America’s Spirit of Freedom Was Born In Arbroath in 1320

FEATURES | 19.12.16



Originally published July 4, 2009

New book reveals a direct link between Robert the Bruce and the Declaration of Independence

It’s well known to every schoolchild, and drummed in to every tourist, that the Scots invented everything worth having, from the tea-towel to television. There’s a roll-call of scientists, doctors, writers and engineers who changed the world to an extent out of kilter with Scotland’s population. But a book by an American historian, published this weekend, has made the startling claim that Scotland also invented democracy and the American dream.

Linda MacDonald-Lewis hopes that Warriors and Wordsmiths of Freedom: The Birth and Growth of Democracy will bring an understanding on both sides of the Atlantic of the true debt Americans owe to the Scots.

The daughter of a Scot who divides her time between America and Scotland, MacDonald-Lewis believes the Declaration of Independence, the charter that laid out the early principles of democracy in the United States, was not based on a model from the ancient Greeks or the Magna Carta as is widely believed, but was in fact based on the 14th-century Declaration of Arbroath.

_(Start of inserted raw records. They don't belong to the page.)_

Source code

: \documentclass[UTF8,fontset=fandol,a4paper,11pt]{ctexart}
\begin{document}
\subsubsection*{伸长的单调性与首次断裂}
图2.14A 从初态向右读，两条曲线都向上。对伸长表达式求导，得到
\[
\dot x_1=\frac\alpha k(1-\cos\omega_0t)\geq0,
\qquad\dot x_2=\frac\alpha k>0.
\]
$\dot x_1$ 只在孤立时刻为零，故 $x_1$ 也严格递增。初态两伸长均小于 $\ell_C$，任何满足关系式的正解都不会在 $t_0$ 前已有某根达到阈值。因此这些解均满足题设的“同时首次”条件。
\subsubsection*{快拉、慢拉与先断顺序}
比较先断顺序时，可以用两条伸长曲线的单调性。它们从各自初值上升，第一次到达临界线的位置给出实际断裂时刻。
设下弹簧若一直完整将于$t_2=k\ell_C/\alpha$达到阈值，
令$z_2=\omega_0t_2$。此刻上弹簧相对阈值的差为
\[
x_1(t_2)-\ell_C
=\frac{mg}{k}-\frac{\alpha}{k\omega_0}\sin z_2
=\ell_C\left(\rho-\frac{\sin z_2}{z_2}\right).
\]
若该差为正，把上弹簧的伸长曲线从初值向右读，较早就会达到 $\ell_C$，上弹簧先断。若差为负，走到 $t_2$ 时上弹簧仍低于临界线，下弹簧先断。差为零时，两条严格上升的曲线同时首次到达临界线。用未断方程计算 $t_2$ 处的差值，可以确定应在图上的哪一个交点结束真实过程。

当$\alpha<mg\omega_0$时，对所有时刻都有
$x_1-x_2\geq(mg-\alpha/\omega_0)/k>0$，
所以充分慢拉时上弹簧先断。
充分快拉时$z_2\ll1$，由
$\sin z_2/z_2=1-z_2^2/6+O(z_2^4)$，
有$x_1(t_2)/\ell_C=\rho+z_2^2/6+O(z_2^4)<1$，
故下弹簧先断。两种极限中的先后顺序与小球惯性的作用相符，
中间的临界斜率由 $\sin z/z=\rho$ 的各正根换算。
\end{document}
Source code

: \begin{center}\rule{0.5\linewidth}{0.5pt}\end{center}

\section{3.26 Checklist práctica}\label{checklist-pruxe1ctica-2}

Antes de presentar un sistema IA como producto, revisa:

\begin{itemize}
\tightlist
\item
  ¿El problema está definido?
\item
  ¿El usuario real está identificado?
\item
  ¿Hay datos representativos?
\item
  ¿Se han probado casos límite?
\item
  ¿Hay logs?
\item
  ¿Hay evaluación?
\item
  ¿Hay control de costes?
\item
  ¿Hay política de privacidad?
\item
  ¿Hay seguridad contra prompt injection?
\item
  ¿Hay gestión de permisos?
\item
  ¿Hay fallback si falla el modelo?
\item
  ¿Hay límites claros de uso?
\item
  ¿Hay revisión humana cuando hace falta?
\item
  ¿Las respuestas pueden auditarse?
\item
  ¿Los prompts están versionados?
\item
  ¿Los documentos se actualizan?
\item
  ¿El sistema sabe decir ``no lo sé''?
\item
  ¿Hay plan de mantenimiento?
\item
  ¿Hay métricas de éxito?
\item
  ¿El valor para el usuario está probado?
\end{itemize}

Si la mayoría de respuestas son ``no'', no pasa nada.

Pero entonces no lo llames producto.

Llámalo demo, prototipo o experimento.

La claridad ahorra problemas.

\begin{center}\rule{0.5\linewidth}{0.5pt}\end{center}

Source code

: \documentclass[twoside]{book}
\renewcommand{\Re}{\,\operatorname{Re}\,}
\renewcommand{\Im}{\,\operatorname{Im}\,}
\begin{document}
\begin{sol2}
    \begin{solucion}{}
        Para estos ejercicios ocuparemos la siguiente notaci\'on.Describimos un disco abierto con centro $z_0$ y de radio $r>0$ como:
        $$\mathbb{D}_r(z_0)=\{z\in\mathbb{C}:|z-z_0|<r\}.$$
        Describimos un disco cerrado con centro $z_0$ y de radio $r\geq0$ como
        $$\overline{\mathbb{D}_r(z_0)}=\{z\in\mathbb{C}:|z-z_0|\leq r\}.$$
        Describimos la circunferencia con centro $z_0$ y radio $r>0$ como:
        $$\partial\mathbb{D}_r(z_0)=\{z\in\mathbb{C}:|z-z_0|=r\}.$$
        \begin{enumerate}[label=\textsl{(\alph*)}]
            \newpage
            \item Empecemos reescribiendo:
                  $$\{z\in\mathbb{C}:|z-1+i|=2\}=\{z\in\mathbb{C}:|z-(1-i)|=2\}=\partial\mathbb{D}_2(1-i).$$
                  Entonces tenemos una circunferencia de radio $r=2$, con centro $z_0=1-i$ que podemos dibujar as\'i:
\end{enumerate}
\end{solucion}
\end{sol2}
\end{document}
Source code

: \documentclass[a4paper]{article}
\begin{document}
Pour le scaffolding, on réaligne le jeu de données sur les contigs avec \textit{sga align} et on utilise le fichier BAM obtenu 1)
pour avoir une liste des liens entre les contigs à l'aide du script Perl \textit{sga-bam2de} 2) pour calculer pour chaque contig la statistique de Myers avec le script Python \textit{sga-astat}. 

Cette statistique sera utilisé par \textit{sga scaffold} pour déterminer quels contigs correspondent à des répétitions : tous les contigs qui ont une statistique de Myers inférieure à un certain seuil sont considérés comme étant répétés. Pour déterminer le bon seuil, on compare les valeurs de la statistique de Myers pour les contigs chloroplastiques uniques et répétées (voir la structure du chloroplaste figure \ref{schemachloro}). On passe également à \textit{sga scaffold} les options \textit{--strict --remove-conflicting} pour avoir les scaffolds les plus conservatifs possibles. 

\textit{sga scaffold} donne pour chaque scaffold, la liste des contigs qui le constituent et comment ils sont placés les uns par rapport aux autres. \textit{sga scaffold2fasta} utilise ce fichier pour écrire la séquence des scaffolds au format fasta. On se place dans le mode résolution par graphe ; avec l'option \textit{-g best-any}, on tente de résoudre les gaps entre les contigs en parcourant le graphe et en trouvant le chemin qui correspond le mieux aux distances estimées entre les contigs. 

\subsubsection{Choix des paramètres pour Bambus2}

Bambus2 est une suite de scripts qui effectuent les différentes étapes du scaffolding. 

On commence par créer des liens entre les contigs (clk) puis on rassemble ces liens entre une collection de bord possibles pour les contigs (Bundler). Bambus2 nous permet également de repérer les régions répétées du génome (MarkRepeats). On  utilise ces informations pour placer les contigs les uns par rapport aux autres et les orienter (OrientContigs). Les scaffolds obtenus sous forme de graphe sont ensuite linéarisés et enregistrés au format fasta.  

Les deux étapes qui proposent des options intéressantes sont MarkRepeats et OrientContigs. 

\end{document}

It’s time to highlight these links much more widely and in language people can understand,” she said. “If Americans want to understand their history, they need to look to Scotland, because that is where their ideals come from. And Scots should look across the Atlantic to see where their homegrown doctrines and ideas have been most fully embraced.

Declaration of Arbroath

Presented to the pope in 1320 to confirm Scotland’s status under Robert the Bruce as a state with an ancient constitution, and to reject any English claim of sovereignty, the declaration drawn up at Arbroath Abbey formalised the idea of equality for all. The Declaration of Independence of 1776 was written to reject the British rule.

MacDonald-Lewis believes the similarities between the cries of freedom in both documents are a deliberate move by America’s founding fathers – half of those who signed the Declaration of Independence were of Scottish ancestry. Robert the Bruce, meanwhile, was the first ruler in Europe to be brought to power by a system recognisable as modern democracy, by “due consent and assent of us all”.

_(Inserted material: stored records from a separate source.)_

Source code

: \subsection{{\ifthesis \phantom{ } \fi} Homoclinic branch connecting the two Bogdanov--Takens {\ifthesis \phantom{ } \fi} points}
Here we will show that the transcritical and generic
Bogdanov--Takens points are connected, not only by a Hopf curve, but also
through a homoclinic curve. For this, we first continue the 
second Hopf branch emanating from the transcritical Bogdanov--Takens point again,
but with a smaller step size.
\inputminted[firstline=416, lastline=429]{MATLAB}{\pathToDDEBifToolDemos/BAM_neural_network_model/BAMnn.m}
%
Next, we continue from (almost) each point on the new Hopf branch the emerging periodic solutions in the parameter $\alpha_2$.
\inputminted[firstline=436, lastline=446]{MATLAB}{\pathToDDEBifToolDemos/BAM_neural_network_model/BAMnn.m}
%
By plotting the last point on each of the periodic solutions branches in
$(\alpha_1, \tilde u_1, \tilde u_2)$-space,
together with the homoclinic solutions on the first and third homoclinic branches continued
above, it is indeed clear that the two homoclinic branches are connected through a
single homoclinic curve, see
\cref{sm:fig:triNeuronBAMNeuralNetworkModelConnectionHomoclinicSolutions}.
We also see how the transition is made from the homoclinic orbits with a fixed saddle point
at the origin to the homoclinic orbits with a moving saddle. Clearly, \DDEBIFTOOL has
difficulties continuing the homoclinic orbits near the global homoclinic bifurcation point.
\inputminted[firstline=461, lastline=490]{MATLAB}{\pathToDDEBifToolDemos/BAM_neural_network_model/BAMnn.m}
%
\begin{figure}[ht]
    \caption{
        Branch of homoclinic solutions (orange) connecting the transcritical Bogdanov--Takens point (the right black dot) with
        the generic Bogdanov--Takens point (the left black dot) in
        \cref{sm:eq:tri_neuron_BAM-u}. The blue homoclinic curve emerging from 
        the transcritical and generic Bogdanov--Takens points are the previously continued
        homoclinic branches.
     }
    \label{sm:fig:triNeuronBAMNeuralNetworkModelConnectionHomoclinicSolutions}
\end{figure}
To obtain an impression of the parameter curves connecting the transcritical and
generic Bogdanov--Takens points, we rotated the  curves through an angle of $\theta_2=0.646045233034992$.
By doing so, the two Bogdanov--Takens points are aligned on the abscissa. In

Speaking from Oregon, she told the Observer she believed Americans should have been toasting Scotland at their 4 July celebrations yesterday:

A lot of Scots who had to leave Scotland after the failed Jacobite rebellion ended up dying on American battlefields, fighting the same enemy on a different field.

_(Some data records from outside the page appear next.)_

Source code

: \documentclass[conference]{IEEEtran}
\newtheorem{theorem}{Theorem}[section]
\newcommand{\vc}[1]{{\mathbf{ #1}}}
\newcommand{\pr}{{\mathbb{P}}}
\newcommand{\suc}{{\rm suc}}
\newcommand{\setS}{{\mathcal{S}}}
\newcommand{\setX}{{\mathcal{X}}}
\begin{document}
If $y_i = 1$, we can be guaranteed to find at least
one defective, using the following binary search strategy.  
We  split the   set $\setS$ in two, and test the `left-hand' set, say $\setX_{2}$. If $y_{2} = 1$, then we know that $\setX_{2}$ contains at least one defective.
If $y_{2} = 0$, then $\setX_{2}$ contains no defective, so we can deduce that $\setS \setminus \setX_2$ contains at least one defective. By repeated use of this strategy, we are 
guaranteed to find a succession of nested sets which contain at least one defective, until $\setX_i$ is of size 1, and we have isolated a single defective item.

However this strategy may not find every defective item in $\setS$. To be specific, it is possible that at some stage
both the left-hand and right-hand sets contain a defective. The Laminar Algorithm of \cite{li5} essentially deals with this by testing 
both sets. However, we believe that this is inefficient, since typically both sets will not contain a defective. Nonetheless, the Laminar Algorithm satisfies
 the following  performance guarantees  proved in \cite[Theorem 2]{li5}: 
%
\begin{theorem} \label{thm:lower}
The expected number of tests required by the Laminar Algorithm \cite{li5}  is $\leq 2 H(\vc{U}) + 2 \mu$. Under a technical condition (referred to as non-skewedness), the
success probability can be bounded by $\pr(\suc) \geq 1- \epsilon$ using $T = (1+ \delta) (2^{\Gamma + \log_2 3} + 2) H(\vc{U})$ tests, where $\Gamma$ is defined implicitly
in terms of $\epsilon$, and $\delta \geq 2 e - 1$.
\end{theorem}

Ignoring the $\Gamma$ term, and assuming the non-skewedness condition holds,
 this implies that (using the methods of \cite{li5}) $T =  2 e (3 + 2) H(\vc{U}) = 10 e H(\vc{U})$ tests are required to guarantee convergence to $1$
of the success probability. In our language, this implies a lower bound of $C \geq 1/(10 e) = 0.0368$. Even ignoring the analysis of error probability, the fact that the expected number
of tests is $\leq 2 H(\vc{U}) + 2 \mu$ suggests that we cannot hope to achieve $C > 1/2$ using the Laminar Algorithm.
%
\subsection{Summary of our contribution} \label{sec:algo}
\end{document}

The research I have done tracing these stories has really joined up a lot of dots in the intertwining histories of these two great nations. I found out only recently that George Washington treasured a snuff box that he had been given made from a piece of wood cut from the tree where William Wallace hid from the English at Falkirk.

Academics have previously linked America’s founding fathers to the Scottish enlightenment that was ongoing during the drafting of the US charter. Gordon Brown’s favourite historian, US academic Gertrude Himmelfarb, had written that Thomas Jefferson and other key figures studied the enlightenment’s leaders, such as Francis Hutcheson and David Hume, who were making a worldwide impact at a time when, as Voltaire, the French defender of civil liberties, said: “We look to Scotland for all our ideas of civilisation.

Spot the difference

“As long as but a hundred of us remain alive, never will we on any conditions be brought under English rule. It is in truth not for glory, nor riches, nor honours that we are fighting, but for freedom – for that alone, which no honest man gives up but with life itself.”
Declaration of Arbroath, 6 April 1320

“We hold these truths to be self-evident, that all men are created equal, that they are endowed by their Creator with certain unalienable Rights, that among these are Life, Liberty and the pursuit of Happiness.”